Problem details: Retype the lines below exactly, but only those from the line that has "in the realize" through the line that has "Gestión de Repuestos Automotrices". Omit every picture.

__________________________________________________

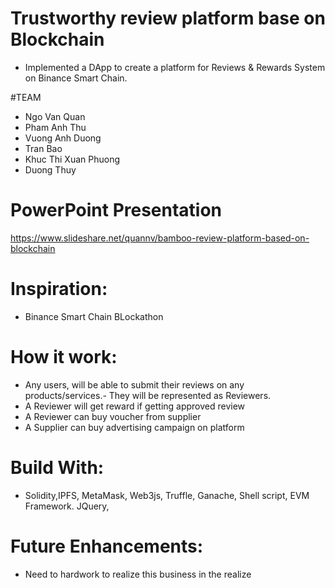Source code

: #  Trustworthy review platform base on Blockchain
* Implemented a DApp to create a platform for Reviews & Rewards System on Binance Smart Chain.

#TEAM
* Ngo Van Quan 
* Pham Anh Thu           
* Vuong Anh Duong
* Tran Bao
* Khuc Thi Xuan Phuong
* Duong Thuy      



# PowerPoint Presentation
 https://www.slideshare.net/quannv/bamboo-review-platform-based-on-blockchain

# Inspiration:
* Binance Smart Chain BLockathon

# How it work:
* Any users, will be able to submit their reviews on any products/services.- They will be represented as Reviewers.
* A Reviewer will get reward if getting approved review
* A Reviewer can buy voucher from supplier
* A Supplier can buy advertising campaign on platform



  
# Build With:
* Solidity,IPFS, MetaMask, Web3js, Truffle, Ganache, Shell script, EVM Framework. JQuery, 

# Future Enhancements:
* Need to hardwork to realize this business in the realize

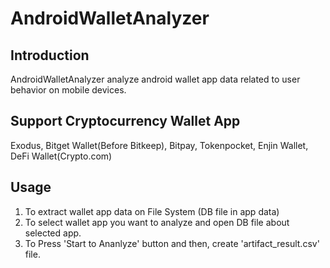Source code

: # AndroidWalletAnalyzer


## Introduction
AndroidWalletAnalyzer analyze android wallet app data related to user behavior on mobile devices.


## Support Cryptocurrency Wallet App
Exodus, Bitget Wallet(Before Bitkeep), Bitpay, Tokenpocket, Enjin Wallet, DeFi Wallet(Crypto.com)


## Usage
1. To extract wallet app data on File System (DB file in app data)
2. To select wallet app you want to analyze and open DB file about selected app.
3. To Press 'Start to Ananlyze' button and then, create 'artifact_result.csv' file.
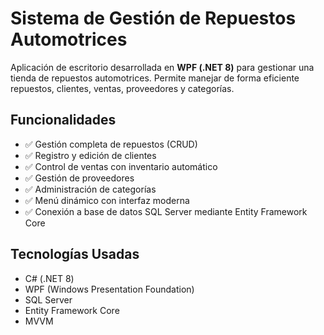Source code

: # Sistema de Gestión de Repuestos Automotrices

Aplicación de escritorio desarrollada en **WPF (.NET 8)** para gestionar una tienda de repuestos automotrices. Permite manejar de forma eficiente repuestos, clientes, ventas, proveedores y categorías.

## Funcionalidades

- ✅ Gestión completa de repuestos (CRUD)
- ✅ Registro y edición de clientes
- ✅ Control de ventas con inventario automático
- ✅ Gestión de proveedores
- ✅ Administración de categorías
- ✅ Menú dinámico con interfaz moderna
- ✅ Conexión a base de datos SQL Server mediante Entity Framework Core

## Tecnologías Usadas

- C# (.NET 8)
- WPF (Windows Presentation Foundation)
- SQL Server
- Entity Framework Core
- MVVM

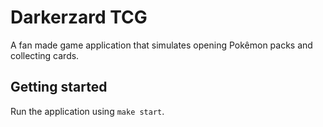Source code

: # Darkerzard TCG

A fan made game application that simulates opening Pokêmon packs and collecting cards.

## Getting started

Run the application using `make start`.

__________________________________________________

Expected answer:
* Need to hardwork to realize this business in the realize

Source code

: # AndroidWalletAnalyzer


## Introduction
AndroidWalletAnalyzer analyze android wallet app data related to user behavior on mobile devices.


## Support Cryptocurrency Wallet App
Exodus, Bitget Wallet(Before Bitkeep), Bitpay, Tokenpocket, Enjin Wallet, DeFi Wallet(Crypto.com)


## Usage
1. To extract wallet app data on File System (DB file in app data)
2. To select wallet app you want to analyze and open DB file about selected app.
3. To Press 'Start to Ananlyze' button and then, create 'artifact_result.csv' file.
Source code

: # Sistema de Gestión de Repuestos Automotrices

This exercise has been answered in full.